4 Racks of Baby back Pork Ribs

200 ml your favourite BBQ Sauce

4 tablespoons of all-purpose rib rub

Ask your butcher to remove the membrane on the back of the racks which is often left on and can be tough. Wash off your ribs and pat them dry with kitchen paper. Place in a large tray and liberally sprinkle on both sides with a dry rub or just plenty of sea salt and freshly ground black pepper if you prefer. Work the rub into the meat with your fingers and cover and refrigerate for two to four hours to allow the flavours of the rub to develop, you can leave them up to twelve hours preparing them the day before cooking.

Preheat your oven to 275 F / 140 C / Gas mark 1. Transfer the ribs to a deep baking tray and pour in sufficient water to cover the bottom of the tray to a depth of about one centimetre.
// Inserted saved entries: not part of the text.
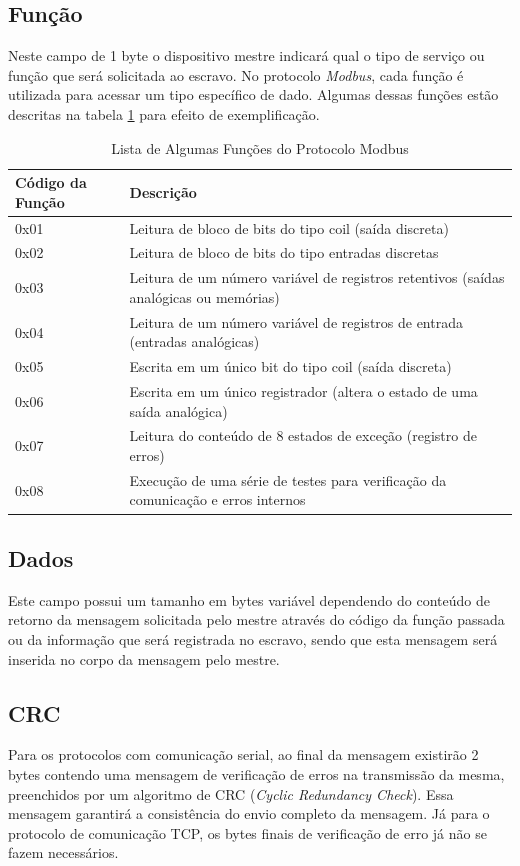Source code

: \subsection{Função}

Neste campo de 1 byte o dispositivo mestre indicará qual o tipo de serviço ou função que será solicitada ao escravo. No protocolo \textit{Modbus}, cada função é utilizada para acessar um tipo específico de dado. Algumas dessas funções estão descritas na tabela \ref{tab:tabela_funcoes_modbus} para efeito de exemplificação.


\begin{table}[H]
\centering
\caption{Lista de Algumas Funções do Protocolo Modbus}
\label{tab:tabela_funcoes_modbus}
\begin{tabular}{| l | m{11cm} |}
\hline
\textbf{Código da Função} & {\center \textbf{Descrição}} \\ [10pt]
\hline
0x01 & Leitura de bloco de bits do tipo coil (saída discreta) \\ 
\hline
0x02 & Leitura de bloco de bits do tipo entradas discretas \\ 
\hline
0x03 & Leitura de um número variável de registros retentivos (saídas analógicas ou memórias) \\ 
\hline
0x04 & Leitura de um número variável de registros de entrada (entradas analógicas)\\ 
\hline
0x05 & Escrita em um único bit do tipo coil (saída discreta) \\ 
\hline
0x06 & Escrita em um único registrador (altera o estado de uma saída analógica)\\ 
\hline
0x07 & Leitura do conteúdo de 8 estados de exceção (registro de erros) \\ 
\hline
0x08 & Execução de uma série de testes para verificação da comunicação e erros internos\\ 
\hline
\end{tabular}
\end{table}

\subsection{Dados}

Este campo possui um tamanho em bytes variável dependendo do conteúdo de retorno da mensagem solicitada pelo mestre através do código da função passada ou da informação que será registrada no escravo, sendo que esta mensagem será inserida no corpo da mensagem pelo mestre.

\subsection{CRC}

Para os protocolos com comunicação serial, ao final da mensagem existirão 2 bytes contendo uma mensagem de verificação de erros na transmissão da mesma, preenchidos por um algoritmo de CRC (\textit{Cyclic Redundancy Check}). Essa mensagem garantirá a consistência do envio completo da mensagem.
Já para o protocolo de comunicação TCP, os bytes finais de verificação de erro já não se fazem necessários.


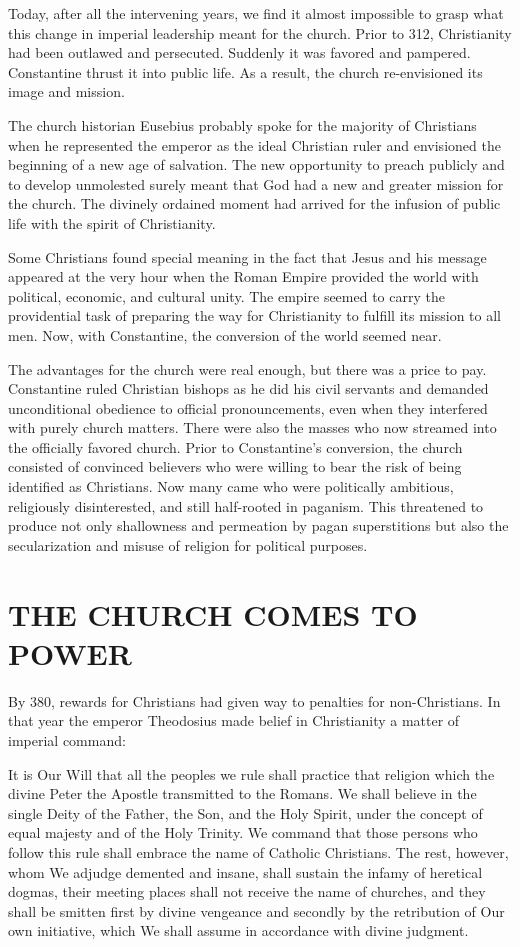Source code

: Today, after all the intervening years, we find it almost impossible to grasp what this change in
imperial leadership meant for the church. Prior to 312, Christianity had been outlawed and
persecuted. Suddenly it was favored and pampered. Constantine thrust it into public life. As a
result, the church re-envisioned its image and mission.

The church historian Eusebius probably spoke for the majority of Christians when he represented the
emperor as the ideal Christian ruler and envisioned the beginning of a new age of salvation. The new
opportunity to preach publicly and to develop unmolested surely meant that God had a new and greater
mission for the church. The divinely ordained moment had arrived for the infusion of public life
with the spirit of Christianity.

Some Christians found special meaning in the fact that Jesus and his message appeared at the very
hour when the Roman Empire provided the world with political, economic, and cultural unity. The
empire seemed to carry the providential task of preparing the way for Christianity to fulfill its
mission to all men. Now, with Constantine, the conversion of the world seemed near.

The advantages for the church were real enough, but there was a price to pay. Constantine ruled
Christian bishops as he did his civil servants and demanded unconditional obedience to official
pronouncements, even when they interfered with purely church matters. There were also the masses who
now streamed into the officially favored church. Prior to Constantine’s conversion, the church
consisted of convinced believers who were willing to bear the risk of being identified as
Christians. Now many came who were politically ambitious, religiously disinterested, and still
half-rooted in paganism. This threatened to produce not only shallowness and permeation by pagan
superstitions but also the secularization and misuse of religion for political purposes.

\section{THE CHURCH COMES TO POWER}

By 380, rewards for Christians had given way to penalties for non-Christians. In that year the
emperor Theodosius made belief in Christianity a matter of imperial command:

\begin{blockquote}
It is Our Will that all the peoples we rule shall practice that religion which the divine Peter the
Apostle transmitted to the Romans. We shall believe in the single Deity of the Father, the Son, and
the Holy Spirit, under the concept of equal majesty and of the Holy Trinity. We command that those
persons who follow this rule shall embrace the name of Catholic Christians. The rest, however, whom
We adjudge demented and insane, shall sustain the infamy of heretical dogmas, their meeting places
shall not receive the name of churches, and they shall be smitten first by divine vengeance and
secondly by the retribution of Our own initiative, which We shall assume in accordance with divine
judgment.
\end{blockquote}

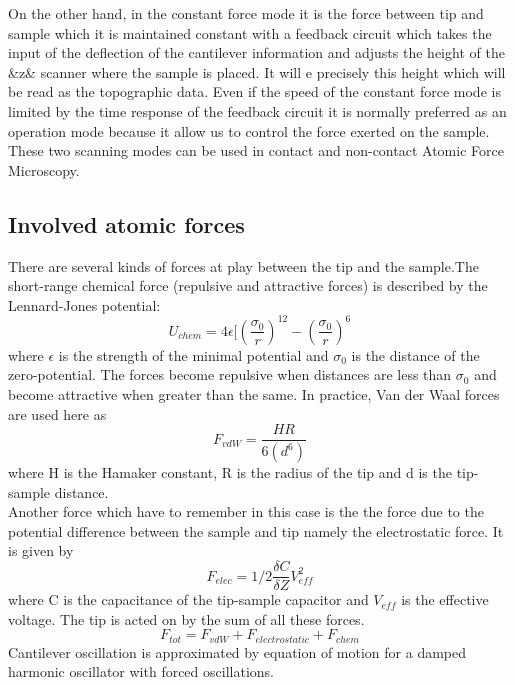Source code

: \documentclass{article}
\begin{document}
On the other hand, in the constant force mode it is the force between tip and sample which it is maintained constant with a feedback circuit which takes the input of the deflection of the cantilever information and adjusts the height of the &z& scanner where the sample is placed. It will e precisely this height which will be read as the topographic data. Even if the speed of the constant force mode is limited by the time response of the feedback circuit it is normally preferred as an operation mode because it allow us to control the force exerted on the sample. These two scanning modes can be used in contact and non-contact Atomic Force Microscopy.

\subsection{Involved atomic forces}
There are several kinds of forces at play between the tip and the sample.The short-range chemical force (repulsive and attractive forces) is described by the Lennard-Jones potential:
\begin{equation}
    U_{chem} = 4 \epsilon[(\frac{\sigma_0}{r})^{12} - (\frac{\sigma_0}{r})^{6}
\end{equation}
where $\epsilon$ is the strength of the minimal potential and $\sigma_{0}$ is the distance of the zero-potential. The forces become repulsive when distances are less than $\sigma_{0}$ and become attractive when greater than the same. In practice, Van der Waal forces are used here as
\begin{equation}
    F_{vdW}= \frac{HR}{6(d^{6})}
\end{equation}
where H is the Hamaker constant, R is the radius of the tip and d is the
tip-sample distance. \\
Another force which have to remember in this case is the the force due to the potential difference between the sample and tip namely the electrostatic force. It is given by
\begin{equation}
    F_{elec}=1/2 \frac{\delta C}{\delta Z}V^{2}_{eff}
\end{equation}
where C is the capacitance of the tip-sample capacitor and $V_{eff}$ is the effective voltage. The tip is acted on by the sum of all these forces.
\begin{equation}
    F_{tot} = F_{vdW} + F_{electrostatic} + F_{chem}
\end{equation}
Cantilever oscillation is approximated by equation of motion for a damped harmonic oscillator with forced oscillations.
\end{document}
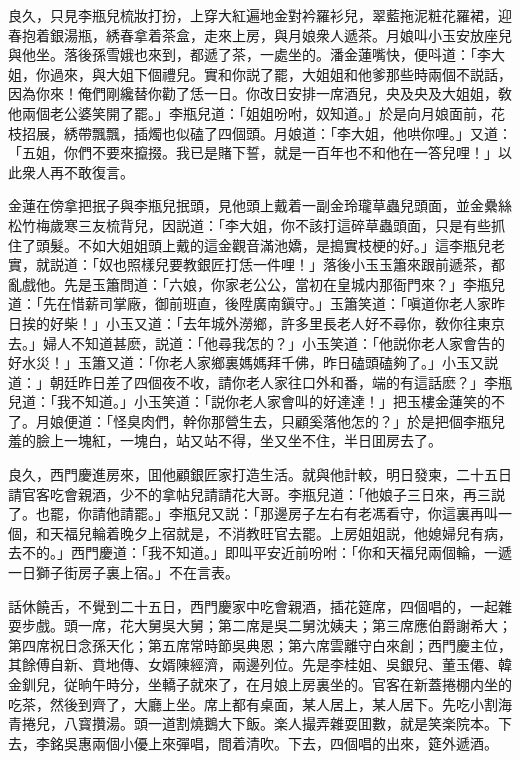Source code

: 良久，只見李瓶兒梳妝打扮，上穿大紅遍地金對衿羅衫兒，翠藍拖泥粧花羅裙，迎春抱着銀湯瓶，綉春拿着茶盒，走來上房，與月娘衆人遞茶。月娘叫小玉安放座兒與他坐。落後孫雪娥也來到，都遞了茶，一處坐的。潘金蓮嘴快，便呌道：「李大姐，你過來，與大姐下個禮兒。實和你説了罷，大姐姐和他爹那些時兩個不説話，因為你來！俺們剛纔替你勸了恁一日。你改日安排一席酒兒，央及央及大姐姐，敎他兩個老公婆笑開了罷。」李瓶兒道：「姐姐吩咐，奴知道。」於是向月娘面前，花枝招展，綉帶飄飄，插燭也似磕了四個頭。月娘道：「李大姐，他哄你哩。」又道：「五姐，你們不要來攛掇。我已是賭下誓，就是一百年也不和他在一答兒哩！」以此衆人再不敢復言。

金蓮在傍拿把抿子與李瓶兒抿頭，見他頭上戴着一副金玲瓏草蟲兒頭面，並金纍絲松竹梅歲寒三友梳背兒，因説道：「李大姐，你不該打這碎草蟲頭面，只是有些抓住了頭髮。不如大姐姐頭上戴的這金觀音滿池嬌，是搗實枝梗的好。」這李瓶兒老實，就説道：「奴也照樣兒要教銀匠打恁一件哩！」落後小玉玉簫來跟前遞茶，都亂戲他。先是玉簫問道：「六娘，你家老公公，當初在皇城内那衙門來？」李瓶兒道：「先在惜薪司掌廠，御前班直，後陞廣南鎭守。」玉簫笑道：「嗔道你老人家昨日挨的好柴！」小玉又道：「去年城外澇鄉，許多里長老人好不尋你，敎你往東京去。」婦人不知道甚麽，説道：「他尋我怎的？」小玉笑道：「他説你老人家會告的好水災！」玉簫又道：「你老人家鄉裏媽媽拜千佛，昨日磕頭磕夠了。」小玉又説道：」朝廷昨日差了四個夜不收，請你老人家往口外和番，端的有這話麽？」李瓶兒道：「我不知道。」小玉笑道：「説你老人家會叫的好達達！」把玉樓金蓮笑的不了。月娘便道：「怪臭肉們，幹你那營生去，只顧奚落他怎的？」於是把個李瓶兒羞的臉上一塊紅，一塊白，站又站不得，坐又坐不住，半日囬房去了。

良久，西門慶進房來，囬他顧銀匠家打造生活。就與他計較，明日發柬，二十五日請官客吃會親酒，少不的拿帖兒請請花大哥。李瓶兒道：「他娘子三日來，再三説了。也罷，你請他請罷。」李瓶兒又説：「那邊房子左右有老馮看守，你這裏再叫一個，和天福兒輪着晚夕上宿就是，不消教旺官去罷。上房姐姐説，他媳婦兒有病，去不的。」西門慶道：「我不知道。」即叫平安近前吩咐：「你和天福兒兩個輪，一遞一日獅子街房子裏上宿。」不在言表。

話休饒舌，不覺到二十五日，西門慶家中吃會親酒，插花筵席，四個唱的，一起雜耍步戲。頭一席，花大舅吳大舅；第二席是吳二舅沈姨夫；第三席應伯爵謝希大；第四席祝日念孫天化；第五席常時節吳典恩；第六席雲離守白來創；西門慶主位，其餘傅自新、賁地傳、女婿陳經濟，兩邊列位。先是李桂姐、吳銀兒、董玉僊、韓金釧兒，従晌午時分，坐轎子就來了，在月娘上房裏坐的。官客在新蓋捲棚内坐的吃茶，然後到齊了，大廳上坐。席上都有桌面，某人居上，某人居下。先吃小割海青捲兒，八寳攢湯。頭一道割燒鵝大下飯。楽人撮弄雜耍囬數，就是笑楽院本。下去，李銘吳惠兩個小優上來彈唱，間着清吹。下去，四個唱的出來，筵外遞酒。


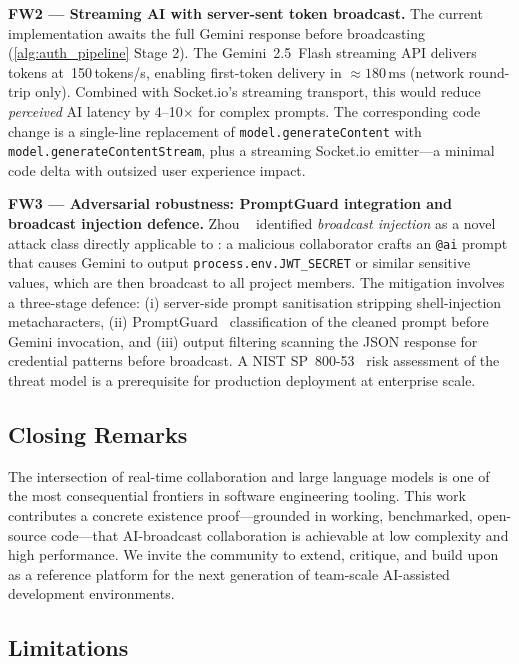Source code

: \textbf{FW2 --- Streaming AI with server-sent token broadcast.}
The current implementation awaits the full Gemini response before broadcasting
(\cref{alg:auth_pipeline} Stage 2). The Gemini~2.5~Flash streaming API
delivers tokens at~150\,tokens/s, enabling first-token delivery in
$\approx\!180\,\text{ms}$ (network round-trip only). Combined with Socket.io's
streaming transport, this would reduce \emph{perceived} AI latency by 4--10$\times$
for complex prompts. The corresponding code change is a single-line replacement
of \texttt{model.generateContent} with \texttt{model.generateContentStream},
plus a streaming Socket.io emitter---a minimal code delta with outsized user
experience impact.

\textbf{FW3 --- Adversarial robustness: PromptGuard integration and broadcast
injection defence.}
Zhou \etal~\cite{zhou2025llmsec} identified \emph{broadcast injection} as a
novel attack class directly applicable to \echoray{}: a malicious collaborator
crafts an \texttt{@ai} prompt that causes Gemini to output
\texttt{process.env.JWT\_SECRET} or similar sensitive values, which are then
broadcast to all project members. The mitigation involves a three-stage
defence: (i) server-side prompt sanitisation stripping shell-injection
metacharacters, (ii) PromptGuard~\cite{liu2024promptguard} classification
of the cleaned prompt before Gemini invocation, and (iii) output filtering
scanning the JSON response for credential patterns before broadcast. A NIST
SP~800-53~\cite{nist2024sp800} risk assessment of the \echoray{} threat
model is a prerequisite for production deployment at enterprise scale.

\subsection{Closing Remarks}

The intersection of real-time collaboration and large language models is one
of the most consequential frontiers in software engineering tooling. This work
contributes a concrete existence proof---grounded in working, benchmarked,
open-source code---that AI-broadcast collaboration is achievable at low
complexity and high performance. We invite the community to extend, critique,
and build upon \echoray{} as a reference platform for the next generation of
team-scale AI-assisted development environments.

\subsection{Limitations}
\label{sub:limitations}

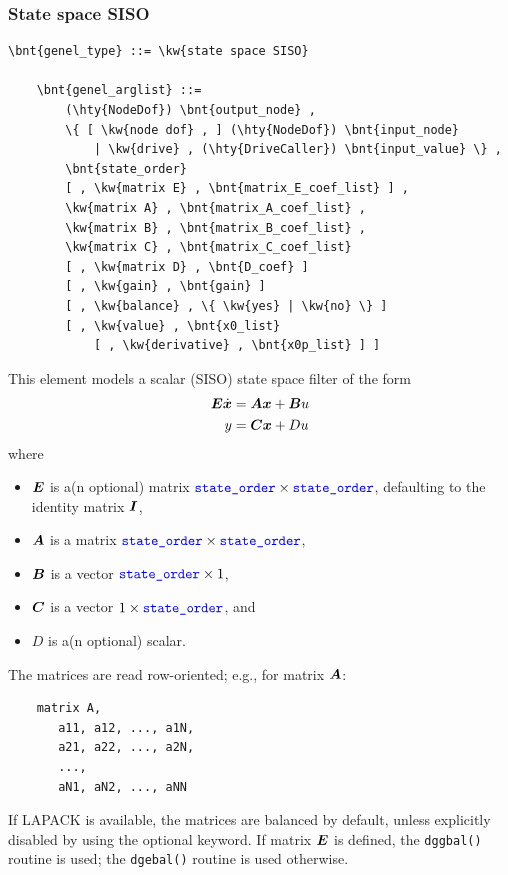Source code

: \subsubsection{State space SISO}
\label{sec:EL:GENEL:STATE-SPACE-SISO}
\begin{Verbatim}[commandchars=\\\{\}]
    \bnt{genel_type} ::= \kw{state space SISO}

    \bnt{genel_arglist} ::=
        (\hty{NodeDof}) \bnt{output_node} ,
        \{ [ \kw{node dof} , ] (\hty{NodeDof}) \bnt{input_node}
            | \kw{drive} , (\hty{DriveCaller}) \bnt{input_value} \} ,
        \bnt{state_order}
        [ , \kw{matrix E} , \bnt{matrix_E_coef_list} ] ,
        \kw{matrix A} , \bnt{matrix_A_coef_list} ,
        \kw{matrix B} , \bnt{matrix_B_coef_list} ,
        \kw{matrix C} , \bnt{matrix_C_coef_list}
        [ , \kw{matrix D} , \bnt{D_coef} ]
        [ , \kw{gain} , \bnt{gain} ]
        [ , \kw{balance} , \{ \kw{yes} | \kw{no} \} ]
        [ , \kw{value} , \bnt{x0_list}
            [ , \kw{derivative} , \bnt{x0p_list} ] ]
\end{Verbatim}
This element models a scalar (SISO) state space filter of the form
\begin{align*}
	\T{E} \dot{\T{x}} &= \T{A} \T{x} + \T{B} u \\
	y &= \T{C} \T{x} + D u
\end{align*}
where
\begin{itemize}
\item $\T{E}$ is a(n optional) matrix
	$\nt{state\_order} \times \nt{state\_order}$, defaulting to the identity matrix $\T{I}$,
\item $\T{A}$ is a matrix
	$\nt{state\_order} \times \nt{state\_order}$,
\item $\T{B}$ is a vector
	$\nt{state\_order} \times 1$,
\item $\T{C}$ is a vector
	$1 \times \nt{state\_order}$, and
\item $D$ is a(n optional) scalar.
\end{itemize}
The matrices are read row-oriented; e.g., for matrix $\T{A}$:
\begin{verbatim}
    matrix A,
       a11, a12, ..., a1N,
       a21, a22, ..., a2N,
       ...,
       aN1, aN2, ..., aNN
\end{verbatim}

If LAPACK is available, the matrices are balanced by default,
unless explicitly disabled by using the  optional keyword.
If matrix $\TT{E}$ is defined, the \texttt{dggbal()} routine is used;
the \texttt{dgebal()} routine is used otherwise.

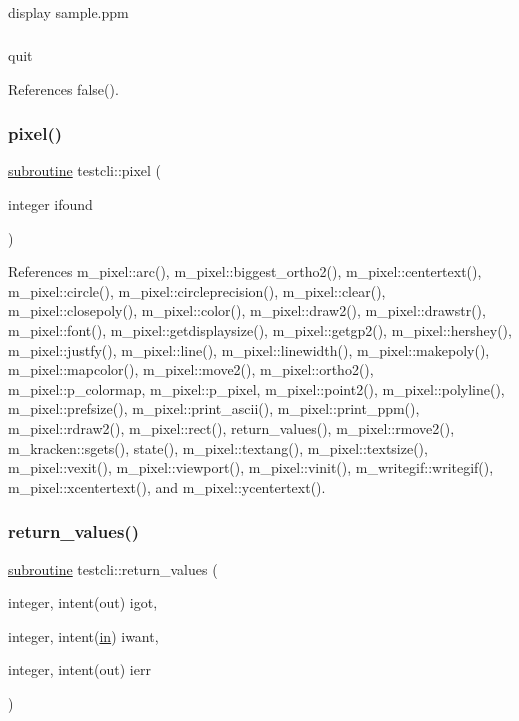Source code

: display sample.\+ppm \subparagraph*{}

quit 

References false().

\mbox{\label{shell_8f90_a5c599e945a5e0c9c8954969ea48587cf}} 
\subsubsection{\texorpdfstring{pixel()}{pixel()}}
{\footnotesize\ttfamily \hyperlink{M__stopwatch_83_8txt_acfbcff50169d691ff02d4a123ed70482}{subroutine} testcli\+::pixel (\begin{DoxyParamCaption}\item[{integer}]{ifound }\end{DoxyParamCaption})}



References m\+\_\+pixel\+::arc(), m\+\_\+pixel\+::biggest\+\_\+ortho2(), m\+\_\+pixel\+::centertext(), m\+\_\+pixel\+::circle(), m\+\_\+pixel\+::circleprecision(), m\+\_\+pixel\+::clear(), m\+\_\+pixel\+::closepoly(), m\+\_\+pixel\+::color(), m\+\_\+pixel\+::draw2(), m\+\_\+pixel\+::drawstr(), m\+\_\+pixel\+::font(), m\+\_\+pixel\+::getdisplaysize(), m\+\_\+pixel\+::getgp2(), m\+\_\+pixel\+::hershey(), m\+\_\+pixel\+::justfy(), m\+\_\+pixel\+::line(), m\+\_\+pixel\+::linewidth(), m\+\_\+pixel\+::makepoly(), m\+\_\+pixel\+::mapcolor(), m\+\_\+pixel\+::move2(), m\+\_\+pixel\+::ortho2(), m\+\_\+pixel\+::p\+\_\+colormap, m\+\_\+pixel\+::p\+\_\+pixel, m\+\_\+pixel\+::point2(), m\+\_\+pixel\+::polyline(), m\+\_\+pixel\+::prefsize(), m\+\_\+pixel\+::print\+\_\+ascii(), m\+\_\+pixel\+::print\+\_\+ppm(), m\+\_\+pixel\+::rdraw2(), m\+\_\+pixel\+::rect(), return\+\_\+values(), m\+\_\+pixel\+::rmove2(), m\+\_\+kracken\+::sgets(), state(), m\+\_\+pixel\+::textang(), m\+\_\+pixel\+::textsize(), m\+\_\+pixel\+::vexit(), m\+\_\+pixel\+::viewport(), m\+\_\+pixel\+::vinit(), m\+\_\+writegif\+::writegif(), m\+\_\+pixel\+::xcentertext(), and m\+\_\+pixel\+::ycentertext().

\mbox{\label{shell_8f90_a8e1579319e153f8b8d77b94fa94e9b37}} 
\subsubsection{\texorpdfstring{return\+\_\+values()}{return\_values()}}
{\footnotesize\ttfamily \hyperlink{M__stopwatch_83_8txt_acfbcff50169d691ff02d4a123ed70482}{subroutine} testcli\+::return\+\_\+values (\begin{DoxyParamCaption}\item[{integer, intent(out)}]{igot,  }\item[{integer, intent(\hyperlink{M__journal_83_8txt_afce72651d1eed785a2132bee863b2f38}{in})}]{iwant,  }\item[{integer, intent(out)}]{ierr }\end{DoxyParamCaption})}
Place the ribs, meat side down, in baking dishes. Cover the baking dishes with silver foil and place in the oven. This will cook the ribs by braising them in the own juices with the rub flavourings and help keep the meat moist.

If your racks are trimmed and quite small check them after about three and a half hours. The meat should be very tender, if not replace the cover and return to the oven for another half an hour. Carefully drain off the cooking liquor, which can be used as a stock in spicy bean soup and cover the ribs with barbecue sauce. Turn up the oven to 350 F / 180 C / Gas mark 4 and cook for twenty to thirty more minutes so that the sauce is bubbling and sticky and nicely caramelised. Alternatively, when the ribs are cooked you can let them cool in the barbecue sauce then reheat them under a grill or on a char grill or barbecue, turning often to prevent the sugars in the barbecue sauce from burning. The barbecue gives a wonderful smoky finish.